Los últimos pasos de Sigaut y los primeros de Alemman fueron los que revivieron con fuerza al movimiento obrero que encontró en el combativo cervecero Saúl Ubaldini un líder que caló fuerte en las masas de trabajadores y de desocupados y fue fundamental para evitar un estallido civil del que se estuvo a punto.
La aceleración de los tiempos para la reconquista de Malvinas por parte de la dictadura significó para Galtieri y sus secuaces recuperar un poco de aire en la sociedad, sin embargo en la economía nada cambio y la situación de desastre se profundizó de manera ya insostenible. El fin de la guerra y la reconquista inglesa de Malvinas dieron el golpe de gracia.
Reynaldo Benito Bignone apenas pudo domar las fieras unos meses mientras la economía seguía renga y las esperanzas de la renaciente democracia permitieron llegar en relativa paz civil a las elecciones de octubre y a la asunción de Raúl Alfonsín en diciembre.
Hoy la Argentina mantiene un sentimiento fuerte de malvinidad y es, como escribíamos al principio, quizás el único motivo que sin excepciones logre convocar a la gran mayoría de nuestros ciudadanos.
El consultor Gustavo Córdoba presentó este sábado un interesante trabajo sobre el tema donde se destaca que el 64 por ciento de la población cree prioritario para el país resolver la cuestión de soberanía de Malvinas. No es sorpresa por conformación ideológica que ese porcentaje se eleva al 75 por ciento entre los votantes de Alberto Fernández y baja al 54 por ciento entre los votantes de Mauricio Macri.

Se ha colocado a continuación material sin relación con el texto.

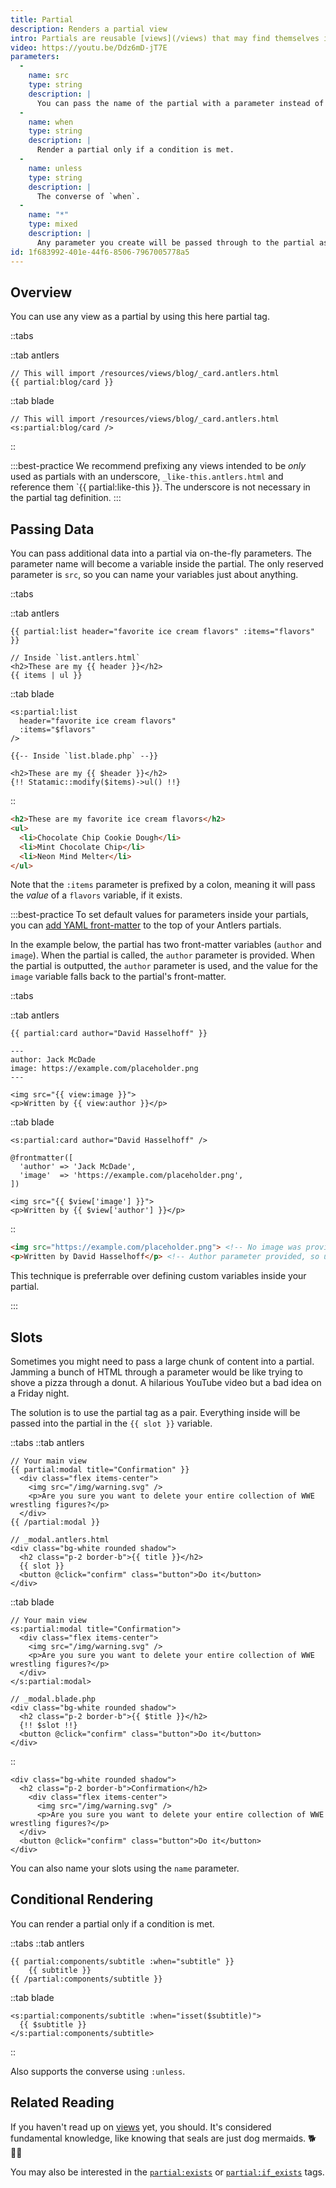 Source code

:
 ```yaml
---
title: Partial
description: Renders a partial view
intro: Partials are reusable [views](/views) that may find themselves in any number of other layouts, templates, and other partials.
video: https://youtu.be/Ddz6mD-jT7E
parameters:
  -
    name: src
    type: string
    description: |
      You can pass the name of the partial with a parameter instead of tag argument. Example: `src="cards/author_bio"` or `:src="var_name"`.
  -
    name: when
    type: string
    description: |
      Render a partial only if a condition is met.
  -
    name: unless
    type: string
    description: |
      The converse of `when`.
  -
    name: "*"
    type: mixed
    description: |
      Any parameter you create will be passed through to the partial as a variable.
id: 1f683992-401e-44f6-8506-7967005778a5
---
```

## Overview

You can use any view as a partial by using this here partial tag.

::tabs

::tab antlers
```antlers
// This will import /resources/views/blog/_card.antlers.html
{{ partial:blog/card }}
```
::tab blade
```blade
// This will import /resources/views/blog/_card.antlers.html
<s:partial:blog/card />
```
::

:::best-practice
We recommend prefixing any views intended to be _only_ used as partials with an underscore, `_like-this.antlers.html` and reference them `{{ partial:like-this }}. The underscore is not necessary in the partial tag definition.
:::

## Passing Data

You can pass additional data into a partial via on-the-fly parameters. The parameter name will become a variable inside the partial. The only reserved parameter is `src`, so you can name your variables just about anything.

::tabs

::tab antlers
```antlers
{{ partial:list header="favorite ice cream flavors" :items="flavors" }}

// Inside `list.antlers.html`
<h2>These are my {{ header }}</h2>
{{ items | ul }}
```
::tab blade
```blade
<s:partial:list
  header="favorite ice cream flavors"
  :items="$flavors"
/>
```

```blade
{{-- Inside `list.blade.php` --}}

<h2>These are my {{ $header }}</h2>
{!! Statamic::modify($items)->ul() !!}
```
::

```html
<h2>These are my favorite ice cream flavors</h2>
<ul>
  <li>Chocolate Chip Cookie Dough</li>
  <li>Mint Chocolate Chip</li>
  <li>Neon Mind Melter</li>
</ul>
```

Note that the `:items` parameter is prefixed by a colon, meaning it will pass the _value_ of a `flavors` variable, if it exists.


:::best-practice
To set default values for parameters inside your partials, you can [add YAML front-matter](/variables/#view-frontmatter) to the top of your Antlers partials.

In the example below, the partial has two front-matter variables (`author` and `image`). When the partial is called, the `author` parameter is provided. When the partial is outputted, the `author` parameter is used, and the value for the `image` variable falls back to the partial's front-matter.

::tabs

::tab antlers
```antlers
{{ partial:card author="David Hasselhoff" }}
```

```antlers
---
author: Jack McDade
image: https://example.com/placeholder.png
---

<img src="{{ view:image }}">
<p>Written by {{ view:author }}</p>
```
::tab blade
```blade
<s:partial:card author="David Hasselhoff" />
```

```blade
@frontmatter([
  'author' => 'Jack McDade',
  'image'  => 'https://example.com/placeholder.png',
])

<img src="{{ $view['image'] }}">
<p>Written by {{ $view['author'] }}</p>
```
::

```html
<img src="https://example.com/placeholder.png"> <!-- No image was provided, so falling back to the front-matter. -->
<p>Written by David Hasselhoff</p> <!-- Author parameter provided, so using that. -->
```

This technique is preferrable over defining custom variables inside your partial.

:::


## Slots

Sometimes you might need to pass a large chunk of content into a partial. Jamming a bunch of HTML through a parameter would be like trying to shove a pizza through a donut. A hilarious YouTube video but a bad idea on a Friday night.

The solution is to use the partial tag as a pair. Everything inside will be passed into the partial in the `{{ slot }}` variable.

::tabs
::tab antlers
```antlers
// Your main view
{{ partial:modal title="Confirmation" }}
  <div class="flex items-center">
    <img src="/img/warning.svg" />
    <p>Are you sure you want to delete your entire collection of WWE wrestling figures?</p>
  </div>
{{ /partial:modal }}

// _modal.antlers.html
<div class="bg-white rounded shadow">
  <h2 class="p-2 border-b">{{ title }}</h2>
  {{ slot }}
  <button @click="confirm" class="button">Do it</button>
</div>
```
::tab blade
```blade
// Your main view
<s:partial:modal title="Confirmation">
  <div class="flex items-center">
    <img src="/img/warning.svg" />
    <p>Are you sure you want to delete your entire collection of WWE wrestling figures?</p>
  </div>
</s:partial:modal>

// _modal.blade.php
<div class="bg-white rounded shadow">
  <h2 class="p-2 border-b">{{ $title }}</h2>
  {!! $slot !!}
  <button @click="confirm" class="button">Do it</button>
</div>
```
::

```output
<div class="bg-white rounded shadow">
  <h2 class="p-2 border-b">Confirmation</h2>
    <div class="flex items-center">
      <img src="/img/warning.svg" />
      <p>Are you sure you want to delete your entire collection of WWE wrestling figures?</p>
  </div>
  <button @click="confirm" class="button">Do it</button>
</div>
```

You can also name your slots using the `name` parameter.


## Conditional Rendering

You can render a partial only if a condition is met.

::tabs
::tab antlers
```antlers
{{ partial:components/subtitle :when="subtitle" }}
    {{ subtitle }}
{{ /partial:components/subtitle }}
```
::tab blade
```blade
<s:partial:components/subtitle :when="isset($subtitle)">
  {{ $subtitle }}
</s:partial:components/subtitle>
```
::

Also supports the converse using `:unless`.

## Related Reading

If you haven't read up on [views](/views) yet, you should. It's considered fundamental knowledge, like knowing that seals are just dog mermaids. 🐕 🧜‍♀️

You may also be interested in the [`partial:exists`](/tags/partial-exists) or [`partial:if_exists`](/tags/partial-if-exists) tags.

Para los argentinos definitivamente la guerra, después de Malvinas, no es una palabra más. Por eso debe preservarse su simbología en el ámbito público, ni el presidente con el gafe de la guerra contra la inflación, ni la oposición con su continuo uso para asociarla a combates poco claros e imaginarios contra la corrupción o el narcotráfico logran calar en la sociedad.
La Guerra para los argentinos y argentinas aparece indisolublemente ligada a la última tragedia que nos dejó la dictadura cívico militar, por respeto a nuestros pibes caídos y a nuestros héroes y heroínas de Malvinas deberíamos desterrarla de nuestro lenguaje político coloquial.